# Data preprocessing
    - Download data to the server
    - Convert text to sequences.
    - Configure sequences for a RNN model.

## Download data to the server

### Command line in the server
    Path to data:
        cd /home/ubuntu/data/training/text/sentiment
    Download dataset: 
        wget http://ai.stanford.edu/~amaas/data/sentiment/aclImdb_v1.tar.gz
    Uncompress it:
        tar -zxvf aclImdb_v1.tar.gz

## Convert text to sequences
    - List of all text files
    - Read files into python
    - Tokenize
    - Create dictionaries to recode
    - Recode tokens into ids and create sentences

In [1]:
#Imports and paths
from __future__ import print_function

import numpy as np

data_path='../data/aclImdb/'


In [2]:
# Generator of list of files in a folder and subfolders
import os
import shutil
import fnmatch

def gen_find(filepattern, toppath):
    '''
    Generator with a recursive list of files in the toppath that match filepattern 
    Inputs:
        filepattern(str): Command stype pattern 
        toppath(str): Root path
    '''
    for path, dirlist, filelist in os.walk(toppath):
        for name in fnmatch.filter(filelist, filepattern):
            yield os.path.join(path, name)

#Test
#print(gen_find("*.txt", data_path+'train/pos/').next())

In [3]:
def read_sentences(path):
    sentences = []
    sentences_list = gen_find("*.txt", path)
    for ff in sentences_list:
        with open(ff, 'r', encoding='utf-8') as f:
            sentences.append(f.readline().strip())
    return sentences        

#Test
print(read_sentences(data_path+'train/pos/')[0:2])

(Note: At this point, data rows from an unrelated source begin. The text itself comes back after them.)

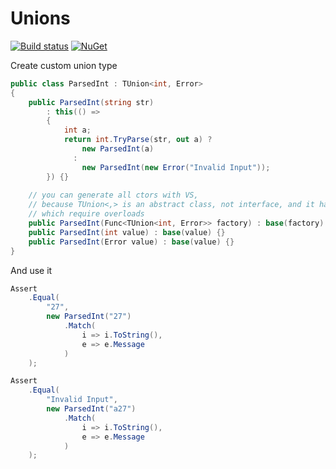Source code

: # Unions

[![Build status](https://ci.appveyor.com/api/projects/status/juau9eckp6yqfc3l?svg=true)](https://ci.appveyor.com/project/kogoia/unions)
[![NuGet](https://img.shields.io/nuget/dt/Qweex.Unions.svg)](https://www.nuget.org/packages/Qweex.Unions)

Create custom union type

```cs
public class ParsedInt : TUnion<int, Error>
{
    public ParsedInt(string str) 
        : this(() =>
        {
            int a;
            return int.TryParse(str, out a) ? 
                new ParsedInt(a) 
              : 
                new ParsedInt(new Error("Invalid Input"));
        }) {}
        
    // you can generate all ctors with VS, 
    // because TUnion<,> is an abstract class, not interface, and it has own ctors
    // which require overloads
    public ParsedInt(Func<TUnion<int, Error>> factory) : base(factory) {}
    public ParsedInt(int value) : base(value) {}
    public ParsedInt(Error value) : base(value) {}
}
```

And use it

```cs
Assert
    .Equal(
        "27",
        new ParsedInt("27")
            .Match(
                i => i.ToString(),
                e => e.Message
            )
    );

Assert
    .Equal(
        "Invalid Input",
        new ParsedInt("a27")
            .Match(
                i => i.ToString(),
                e => e.Message
            )
    );
```
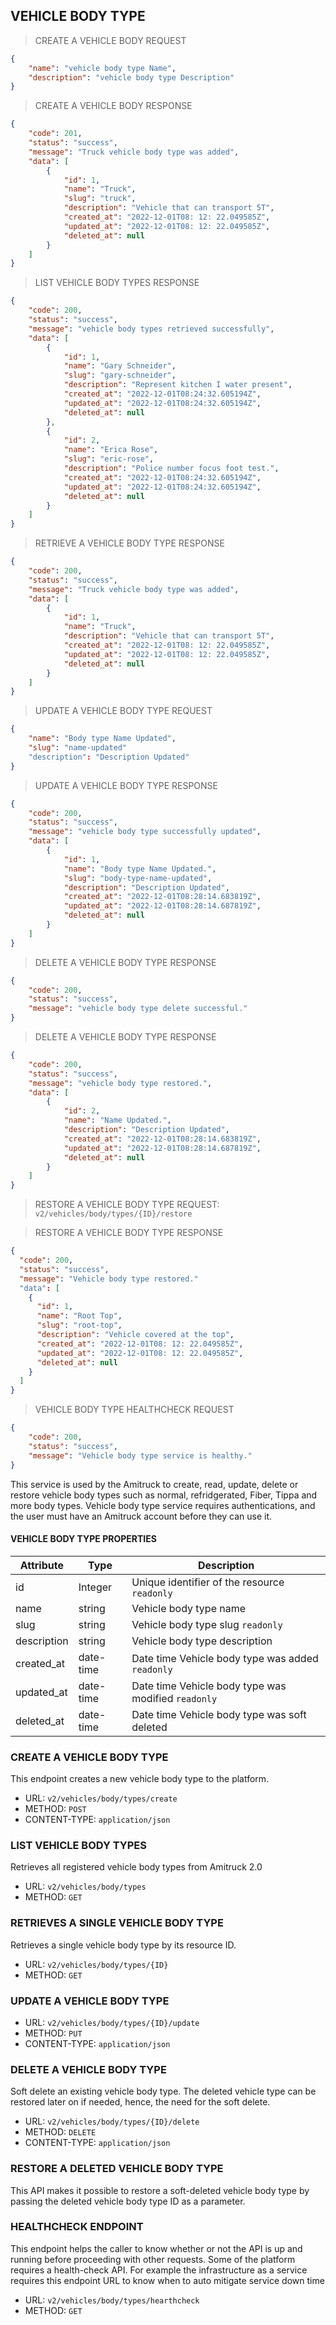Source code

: ## VEHICLE BODY TYPE

> CREATE A VEHICLE BODY REQUEST

```json
{
    "name": "vehicle body type Name",
    "description": "vehicle body type Description"
}
```

> CREATE A VEHICLE BODY RESPONSE

```json
{
    "code": 201,
    "status": "success",
    "message": "Truck vehicle body type was added",
    "data": [
        {
            "id": 1,
            "name": "Truck",
            "slug": "truck",
            "description": "Vehicle that can transport 5T",
            "created_at": "2022-12-01T08: 12: 22.049585Z",
            "updated_at": "2022-12-01T08: 12: 22.049585Z",
            "deleted_at": null
        }
    ]
}
```

> LIST VEHICLE BODY TYPES RESPONSE

```json
{
    "code": 200,
    "status": "success",
    "message": "vehicle body types retrieved successfully",
    "data": [
        {
            "id": 1,
            "name": "Gary Schneider",
            "slug": "gary-schneider",
            "description": "Represent kitchen I water present",
            "created_at": "2022-12-01T08:24:32.605194Z",
            "updated_at": "2022-12-01T08:24:32.605194Z",
            "deleted_at": null
        },
        {
            "id": 2,
            "name": "Erica Rose",
            "slug": "eric-rose",
            "description": "Police number focus foot test.",
            "created_at": "2022-12-01T08:24:32.605194Z",
            "updated_at": "2022-12-01T08:24:32.605194Z",
            "deleted_at": null
        }
    ]
}
```

> RETRIEVE A VEHICLE BODY TYPE RESPONSE

```json
{
    "code": 200,
    "status": "success",
    "message": "Truck vehicle body type was added",
    "data": [
        {
            "id": 1,
            "name": "Truck",
            "description": "Vehicle that can transport 5T",
            "created_at": "2022-12-01T08: 12: 22.049585Z",
            "updated_at": "2022-12-01T08: 12: 22.049585Z",
            "deleted_at": null
        }
    ]
}
```

> UPDATE A VEHICLE BODY TYPE REQUEST

```json
{
    "name": "Body type Name Updated",
    "slug": "name-updated"
    "description": "Description Updated"
}
```

> UPDATE A VEHICLE BODY TYPE RESPONSE

```json
{
    "code": 200,
    "status": "success",
    "message": "vehicle body type successfully updated",
    "data": [
        {
            "id": 1,
            "name": "Body type Name Updated.",
            "slug": "body-type-name-updated",
            "description": "Description Updated",
            "created_at": "2022-12-01T08:28:14.683819Z",
            "updated_at": "2022-12-01T08:28:14.687819Z",
            "deleted_at": null
        }
    ]
}
```

> DELETE A VEHICLE BODY TYPE RESPONSE

```json
{
    "code": 200,
    "status": "success",
    "message": "vehicle body type delete successful."
}
```

> DELETE A VEHICLE BODY TYPE RESPONSE

```json
{
    "code": 200,
    "status": "success",
    "message": "vehicle body type restored.",
    "data": [
        {
            "id": 2,
            "name": "Name Updated.",
            "description": "Description Updated",
            "created_at": "2022-12-01T08:28:14.683819Z",
            "updated_at": "2022-12-01T08:28:14.687819Z",
            "deleted_at": null
        }
    ]
}
```


> RESTORE A VEHICLE BODY TYPE REQUEST: `v2/vehicles/body/types/{ID}/restore`

> RESTORE A VEHICLE BODY TYPE RESPONSE

```json
{
  "code": 200,
  "status": "success",
  "message": "Vehicle body type restored."
  "data": [
    {
      "id": 1,
      "name": "Root Top",
      "slug": "root-top",
      "description": "Vehicle covered at the top",
      "created_at": "2022-12-01T08: 12: 22.049585Z",
      "updated_at": "2022-12-01T08: 12: 22.049585Z",
      "deleted_at": null
    }
  ]
}
```

> VEHICLE BODY TYPE HEALTHCHECK REQUEST

```json
{
    "code": 200,
    "status": "success",
    "message": "Vehicle body type service is healthy."
}
```



This service is used by the Amitruck to create, read, update, delete or restore vehicle body types such as normal, refridgerated, Fiber, Tippa and more body types.
Vehicle body type service requires authentications, and the user must have an Amitruck account before they can use it.

#### VEHICLE BODY TYPE PROPERTIES

| Attribute | Type | Description |
| -----------|---------| ----------- |
| id  | Integer | Unique identifier of the resource `readonly` |
| name | string | Vehicle body type name |
| slug | string | Vehicle body type slug `readonly` |
| description | string | Vehicle body type description |
| created_at | date-time | Date time Vehicle body type was added `readonly` |
| updated_at | date-time | Date time Vehicle body type was modified `readonly` |
| deleted_at | date-time | Date time Vehicle body type was soft deleted |

### CREATE A VEHICLE BODY TYPE

This endpoint creates a new vehicle body type to the platform.

- URL: `v2/vehicles/body/types/create`
- METHOD: `POST`
- CONTENT-TYPE: `application/json`

### LIST VEHICLE BODY TYPES

Retrieves all registered vehicle body types from Amitruck 2.0

- URL: `v2/vehicles/body/types`
- METHOD: `GET`

### RETRIEVES A SINGLE VEHICLE BODY TYPE

Retrieves a single vehicle body type by its resource ID.

- URL: `v2/vehicles/body/types/{ID}`
- METHOD: `GET`

### UPDATE A VEHICLE BODY TYPE

- URL: `v2/vehicles/body/types/{ID}/update`
- METHOD: `PUT`
- CONTENT-TYPE: `application/json`

### DELETE A VEHICLE BODY TYPE

Soft delete an existing vehicle body type. The deleted vehicle type can be restored later on if needed, hence, the need for the soft delete.

- URL: `v2/vehicles/body/types/{ID}/delete`
- METHOD: `DELETE`
- CONTENT-TYPE: `application/json`



### RESTORE A DELETED VEHICLE BODY TYPE

This API makes it possible to restore a soft-deleted vehicle body type by passing the deleted vehicle body type ID as a parameter.

### HEALTHCHECK ENDPOINT

This endpoint helps the caller to know whether or not the API is up and running before proceeding with other requests. Some of the platform requires a health-check API. For example the infrastructure as a service requires this endpoint URL to know when to auto mitigate service down time

- URL: `v2/vehicles/body/types/hearthcheck`
- METHOD: `GET`
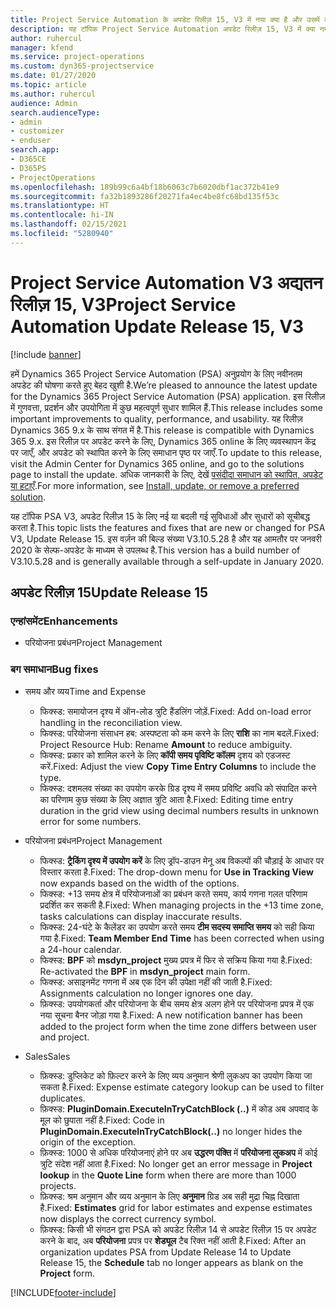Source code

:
 ```yaml
---
title: Project Service Automation के अपडेट रिलीज़ 15, V3 में नया क्या है और उसमें क्या परिवर्तन हुआ है
description: यह टॉपिक Project Service Automation अपडेट रिलीज़ 15, V3 में क्या नया है, इसके बारे में जानकारी प्रदान करता है.
author: ruhercul
manager: kfend
ms.service: project-operations
ms.custom: dyn365-projectservice
ms.date: 01/27/2020
ms.topic: article
ms.author: ruhercul
audience: Admin
search.audienceType:
- admin
- customizer
- enduser
search.app:
- D365CE
- D365PS
- ProjectOperations
ms.openlocfilehash: 189b99c6a4bf18b6063c7b6020dbf1ac372b41e9
ms.sourcegitcommit: fa32b1893286f20271fa4ec4be8fc68bd135f53c
ms.translationtype: HT
ms.contentlocale: hi-IN
ms.lasthandoff: 02/15/2021
ms.locfileid: "5280940"
---
```

# <a name="project-service-automation-update-release-15-v3"></a><span data-ttu-id="7c6c7-103">Project Service Automation V3 अद्यतन रिलीज़ 15, V3</span><span class="sxs-lookup"><span data-stu-id="7c6c7-103">Project Service Automation Update Release 15, V3</span></span>

[!include [banner](../includes/psa-now-project-operations.md)]

<span data-ttu-id="7c6c7-104">हमें Dynamics 365 Project Service Automation (PSA) अनुप्रयोग के लिए नवीनतम अपडेट की घोषणा करते हुए बेहद खुशी है.</span><span class="sxs-lookup"><span data-stu-id="7c6c7-104">We’re pleased to announce the latest update for the Dynamics 365 Project Service Automation (PSA) application.</span></span> <span data-ttu-id="7c6c7-105">इस रिलीज़ में गुणवत्ता, प्रदर्शन और उपयोगिता में कुछ महत्वपूर्ण सुधार शामिल हैं.</span><span class="sxs-lookup"><span data-stu-id="7c6c7-105">This release includes some important improvements to quality, performance, and usability.</span></span> <span data-ttu-id="7c6c7-106">यह रिलीज़ Dynamics 365 9.x के साथ संगत में है.</span><span class="sxs-lookup"><span data-stu-id="7c6c7-106">This release is compatible with Dynamics 365 9.x.</span></span> <span data-ttu-id="7c6c7-107">इस रिलीज़ पर अपडेट करने के लिए, Dynamics 365 online के लिए व्यवस्थापन केंद्र पर जाएँ, और अपडेट को स्थापित करने के लिए समाधान पृष्ठ पर जाएँ.</span><span class="sxs-lookup"><span data-stu-id="7c6c7-107">To update to this release, visit the Admin Center for Dynamics 365 online, and go to the solutions page to install the update.</span></span> <span data-ttu-id="7c6c7-108">अधिक जानकारी के लिए, देखें [पसंदीदा समाधान को स्थापित, अपडेट या हटाएँ](https://docs.microsoft.com/power-platform/admin/install-remove-preferred-solution).</span><span class="sxs-lookup"><span data-stu-id="7c6c7-108">For more information, see [Install, update, or remove a preferred solution](https://docs.microsoft.com/power-platform/admin/install-remove-preferred-solution).</span></span>

<span data-ttu-id="7c6c7-109">यह टॉपिक PSA V3, अपडेट रिलीज़ 15 के लिए नई या बदली गई सुविधाओं और सुधारों को सूचीबद्ध करता है.</span><span class="sxs-lookup"><span data-stu-id="7c6c7-109">This topic lists the features and fixes that are new or changed for PSA V3, Update Release 15.</span></span> <span data-ttu-id="7c6c7-110">इस वर्ज़न की बिल्ड संख्या V3.10.5.28 है और यह आमतौर पर जनवरी 2020 के सेल्फ-अपडेट के माध्यम से उपलब्ध है.</span><span class="sxs-lookup"><span data-stu-id="7c6c7-110">This version has a build number of V3.10.5.28 and is generally available through a self-update in January 2020.</span></span>

## <a name="update-release-15"></a><span data-ttu-id="7c6c7-111">अपडेट रिलीज़ 15</span><span class="sxs-lookup"><span data-stu-id="7c6c7-111">Update Release 15</span></span> 

### <a name="enhancements"></a><span data-ttu-id="7c6c7-112">एन्हांसमेंट</span><span class="sxs-lookup"><span data-stu-id="7c6c7-112">Enhancements</span></span>

- <span data-ttu-id="7c6c7-113">परियोजना प्रबंधन</span><span class="sxs-lookup"><span data-stu-id="7c6c7-113">Project Management</span></span>

### <a name="bug-fixes"></a><span data-ttu-id="7c6c7-114">बग समाधान</span><span class="sxs-lookup"><span data-stu-id="7c6c7-114">Bug fixes</span></span>

- <span data-ttu-id="7c6c7-115">समय और व्यय</span><span class="sxs-lookup"><span data-stu-id="7c6c7-115">Time and Expense</span></span>

  - <span data-ttu-id="7c6c7-116">फिक्स्ड: समायोजन दृश्य में ऑन-लोड त्रुटि हैंडलिंग जोड़ें.</span><span class="sxs-lookup"><span data-stu-id="7c6c7-116">Fixed: Add on-load error handling in the reconciliation view.</span></span>
  - <span data-ttu-id="7c6c7-117">फिक्स्ड: परियोजना संसाधन हब: अस्पष्टता को कम करने के लिए **राशि** का नाम बदलें.</span><span class="sxs-lookup"><span data-stu-id="7c6c7-117">Fixed: Project Resource Hub: Rename **Amount** to reduce ambiguity.</span></span>
  - <span data-ttu-id="7c6c7-118">फिक्स्ड: प्रकार को शामिल करने के लिए **कॉपी समय पृविष्टि कॉलम** दृशय को एडजस्ट करें.</span><span class="sxs-lookup"><span data-stu-id="7c6c7-118">Fixed: Adjust the view **Copy Time Entry Columns** to include the type.</span></span>
  - <span data-ttu-id="7c6c7-119">फिक्स्ड: दशमलव संख्या का उपयोग करके ग्रिड दृश्य में समय प्रविष्टि अवधि को संपादित करने का परिणाम कुछ संख्या के लिए अज्ञात त्रुटि आता है.</span><span class="sxs-lookup"><span data-stu-id="7c6c7-119">Fixed: Editing time entry duration in the grid view using decimal numbers results in unknown error for some numbers.</span></span>

- <span data-ttu-id="7c6c7-120">परियोजना प्रबंधन</span><span class="sxs-lookup"><span data-stu-id="7c6c7-120">Project Management</span></span>

  - <span data-ttu-id="7c6c7-121">फिक्स्ड: **ट्रैकिंग दृश्य में उपयोग करें** के लिए ड्रॉप-डाउन मेनू अब विकल्पों की चौड़ाई के आधार पर विस्तार करता है.</span><span class="sxs-lookup"><span data-stu-id="7c6c7-121">Fixed: The drop-down menu for **Use in Tracking View** now expands based on the width of the options.</span></span>
  - <span data-ttu-id="7c6c7-122">फिक्स्ड: +13 समय क्षेत्र में परियोजनाओं का प्रबंधन करते समय, कार्य गणना गलत परिणाम प्रदर्शित कर सकती है.</span><span class="sxs-lookup"><span data-stu-id="7c6c7-122">Fixed: When managing projects in the +13 time zone, tasks calculations can display inaccurate results.</span></span>
  - <span data-ttu-id="7c6c7-123">फिक्स्ड: 24-घंटे के कैलेंडर का उपयोग करते समय **टीम सदस्य समाप्ति समय** को सही किया गया है.</span><span class="sxs-lookup"><span data-stu-id="7c6c7-123">Fixed: **Team Member End Time** has been corrected when using a 24-hour calendar.</span></span>
  - <span data-ttu-id="7c6c7-124">फिक्स्ड: **BPF** को **msdyn_project** मुख्य प्रपत्र में फिर से सक्रिय किया गया है.</span><span class="sxs-lookup"><span data-stu-id="7c6c7-124">Fixed: Re-activated the **BPF** in **msdyn_project** main form.</span></span>
  - <span data-ttu-id="7c6c7-125">फिक्स्ड: असाइनमेंट गणना में अब एक दिन की उपेक्षा नहीं की जाती है.</span><span class="sxs-lookup"><span data-stu-id="7c6c7-125">Fixed: Assignments calculation no longer ignores one day.</span></span>
  - <span data-ttu-id="7c6c7-126">फ़िक्स्ड: उपयोगकर्ता और परियोजना के बीच समय क्षेत्र अलग होने पर परियोजना प्रपत्र में एक नया सूचना बैनर जोड़ा गया है.</span><span class="sxs-lookup"><span data-stu-id="7c6c7-126">Fixed: A new notification banner has been added to the project form when the time zone differs between user and project.</span></span>

- <span data-ttu-id="7c6c7-127">Sales</span><span class="sxs-lookup"><span data-stu-id="7c6c7-127">Sales</span></span>

  - <span data-ttu-id="7c6c7-128">फ़िक्स्ड: डुप्लिकेट को फ़िल्टर करने के लिए व्यय अनुमान श्रेणी लुकअप का उपयोग किया जा सकता है.</span><span class="sxs-lookup"><span data-stu-id="7c6c7-128">Fixed: Expense estimate category lookup can be used to filter duplicates.</span></span>
  - <span data-ttu-id="7c6c7-129">फ़िक्स्ड: **PluginDomain.ExecuteInTryCatchBlock (..)** में कोड अब अपवाद के मूल को छुपाता नहीं है.</span><span class="sxs-lookup"><span data-stu-id="7c6c7-129">Fixed: Code in **PluginDomain.ExecuteInTryCatchBlock(..)** no longer hides the origin of the exception.</span></span>
  - <span data-ttu-id="7c6c7-130">फ़िक्स्ड: 1000 से अधिक परियोजनाएं होने पर अब **उद्धरण पंक्ति** में **परियोजना लुकअप** में कोई त्रुटि संदेश नहीं आता है.</span><span class="sxs-lookup"><span data-stu-id="7c6c7-130">Fixed: No longer get an error message in **Project lookup** in the **Quote Line** form when there are more than 1000 projects.</span></span>
  - <span data-ttu-id="7c6c7-131">फ़िक्स्ड: श्रम अनुमान और व्यय अनुमान के लिए **अनुमान** ग्रिड अब सही मुद्रा चिह्न दिखाता है.</span><span class="sxs-lookup"><span data-stu-id="7c6c7-131">Fixed: **Estimates** grid for labor estimates and expense estimates now displays the correct currency symbol.</span></span>
  - <span data-ttu-id="7c6c7-132">फ़िक्स्ड: किसी भी संगठन द्वारा PSA को अपडेट रिलीज़ 14 से अपडेट रिलीज़ 15 पर अपडेट करने के बाद, अब **परियोजना** प्रपत्र पर **शेड्यूल** टैब रिक्त नहीं आती है.</span><span class="sxs-lookup"><span data-stu-id="7c6c7-132">Fixed: After an organization updates PSA from Update Release 14 to Update Release 15, the **Schedule** tab no longer appears as blank on the **Project** form.</span></span>


[!INCLUDE[footer-include](../includes/footer-banner.md)]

['For a movie that gets no respect there sure are a lot of memorable quotes listed for this gem. Imagine a movie where Joe Piscopo is actually funny! Maureen Stapleton is a scene stealer. The Moroni character is an absolute scream. Watch for Alan "The Skipper" Hale jr. as a police Sgt.', 'Bizarre horror movie filled with famous faces but stolen by Cristina Raines (later of TV\'s "Flamingo Road") as a pretty but somewhat unstable model with a gummy smile who is slated to pay for her attempted suicides by guarding the Gateway to Hell! The scenes with Raines modeling are very well captured, the mood music is perfect, Deborah Raffin is charming as Cristina\'s pal, but when Raines moves into a creepy Brooklyn Heights brownstone (inhabited by a blind priest on the top floor), things really start cooking. The neighbors, including a fantastically wicked Burgess Meredith and kinky couple Sylvia Miles & Beverly D\'Angelo, are a diabolical lot, and Eli Wallach is great fun as a wily police detect

In [4]:
print(read_sentences(data_path+'train/neg/')[0:2])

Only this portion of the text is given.